## TASK
If a line below contains the string "mixins", copy it out.

## DATA RECORDS

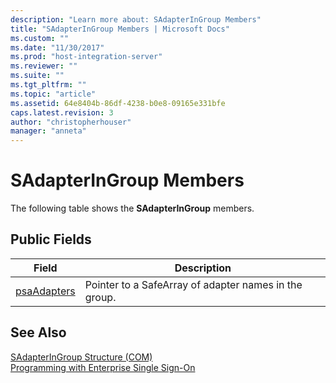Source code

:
 ```yaml
---
description: "Learn more about: SAdapterInGroup Members"
title: "SAdapterInGroup Members | Microsoft Docs"
ms.custom: ""
ms.date: "11/30/2017"
ms.prod: "host-integration-server"
ms.reviewer: ""
ms.suite: ""
ms.tgt_pltfrm: ""
ms.topic: "article"
ms.assetid: 64e8404b-86df-4238-b0e8-09165e331bfe
caps.latest.revision: 3
author: "christopherhouser"
manager: "anneta"
---
```

# SAdapterInGroup Members
The following table shows the **SAdapterInGroup** members.  
  
## Public Fields  
  
|Field|Description|  
|-----------|-----------------|  
|[psaAdapters](../esso/sadapteringroup-psaadapters-field.md)|Pointer to a SafeArray of adapter names in the group.|  
  
## See Also  
 [SAdapterInGroup Structure (COM)](../esso/sadapteringroup-structure-com.md)   
 [Programming with Enterprise Single Sign-On](../esso/programming-with-enterprise-single-sign-on.md)
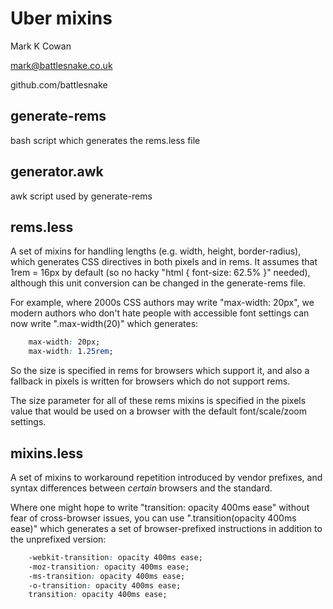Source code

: Uber mixins
===========

Mark K Cowan

mark@battlesnake.co.uk

github.com/battlesnake


generate-rems
-------------
bash script which generates the rems.less file


generator.awk
-------------

awk script used by generate-rems


rems.less
---------

A set of mixins for handling lengths (e.g. width, height, border-radius),
which generates CSS directives in both pixels and in rems.  It assumes that
1rem = 16px by default (so no hacky "html { font-size: 62.5% }" needed),
although this unit conversion can be changed in the generate-rems file.

For example, where 2000s CSS authors may write "max-width: 20px", we modern
authors who don't hate people with accessible font settings can now write
".max-width(20)" which generates:

```css
	max-width: 20px;
	max-width: 1.25rem;
```

So the size is specified in rems for browsers which support it, and also a
fallback in pixels is written for browsers which do not support rems.

The size parameter for all of these rems mixins is specified in the pixels
value that would be used on a browser with the default font/scale/zoom
settings.


mixins.less
-----------

A set of mixins to workaround repetition introduced by vendor prefixes, and
syntax differences between *certain* browsers and the standard.

Where one might hope to write "transition: opacity 400ms ease" without fear
of cross-browser issues, you can use ".transition(opacity 400ms ease)" which
generates a set of browser-prefixed instructions in addition to the
unprefixed version:

```css
	-webkit-transition: opacity 400ms ease;  
	-moz-transition: opacity 400ms ease;
	-ms-transition: opacity 400ms ease; 
	-o-transition: opacity 400ms ease;  
	transition: opacity 400ms ease;  
```

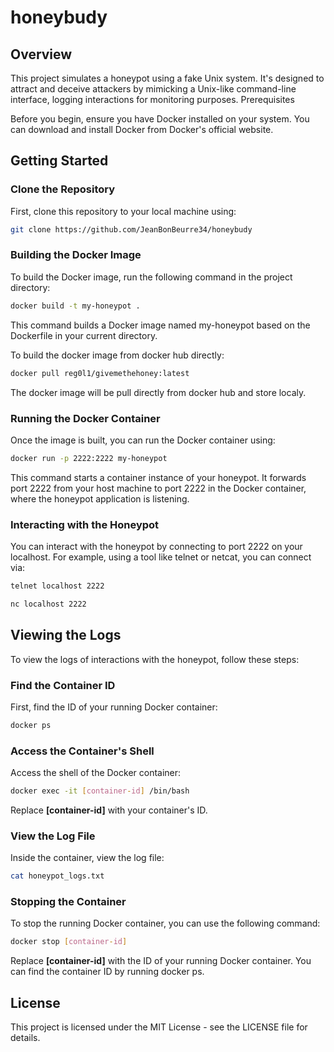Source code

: # honeybudy

## Overview

This project simulates a honeypot using a fake Unix system. It's designed to attract and deceive attackers by mimicking a Unix-like command-line interface, logging interactions for monitoring purposes.
Prerequisites

Before you begin, ensure you have Docker installed on your system. You can download and install Docker from Docker's official website.

## Getting Started

### Clone the Repository

First, clone this repository to your local machine using:

```bash
git clone https://github.com/JeanBonBeurre34/honeybudy
```


### Building the Docker Image

To build the Docker image, run the following command in the project directory:

```bash
docker build -t my-honeypot .
```
This command builds a Docker image named my-honeypot based on the Dockerfile in your current directory.

To build the docker image from docker hub directly:
```bash
docker pull reg0l1/givemethehoney:latest
```
The docker image will be pull directly from docker hub and store localy.

### Running the Docker Container

Once the image is built, you can run the Docker container using:

```bash
docker run -p 2222:2222 my-honeypot
```

This command starts a container instance of your honeypot. It forwards port 2222 from your host machine to port 2222 in the Docker container, where the honeypot application is listening.

### Interacting with the Honeypot

You can interact with the honeypot by connecting to port 2222 on your localhost. For example, using a tool like telnet or netcat, you can connect via:

```bash
telnet localhost 2222
```

```bash
nc localhost 2222
```

## Viewing the Logs

To view the logs of interactions with the honeypot, follow these steps:

### Find the Container ID

First, find the ID of your running Docker container:

```bash
docker ps
```

### Access the Container's Shell

Access the shell of the Docker container:

```bash
docker exec -it [container-id] /bin/bash
```
Replace **[container-id]** with your container's ID.


### View the Log File

Inside the container, view the log file:

```bash
cat honeypot_logs.txt

```

### Stopping the Container

To stop the running Docker container, you can use the following command:

```bash
docker stop [container-id]
```
Replace **[container-id]** with the ID of your running Docker container. You can find the container ID by running docker ps.

## License

This project is licensed under the MIT License - see the LICENSE file for details.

## EXERCISE ANSWER
: Uber mixins
A set of mixins for handling lengths (e.g. width, height, border-radius),
The size parameter for all of these rems mixins is specified in the pixels
mixins.less
A set of mixins to workaround repetition introduced by vendor prefixes, and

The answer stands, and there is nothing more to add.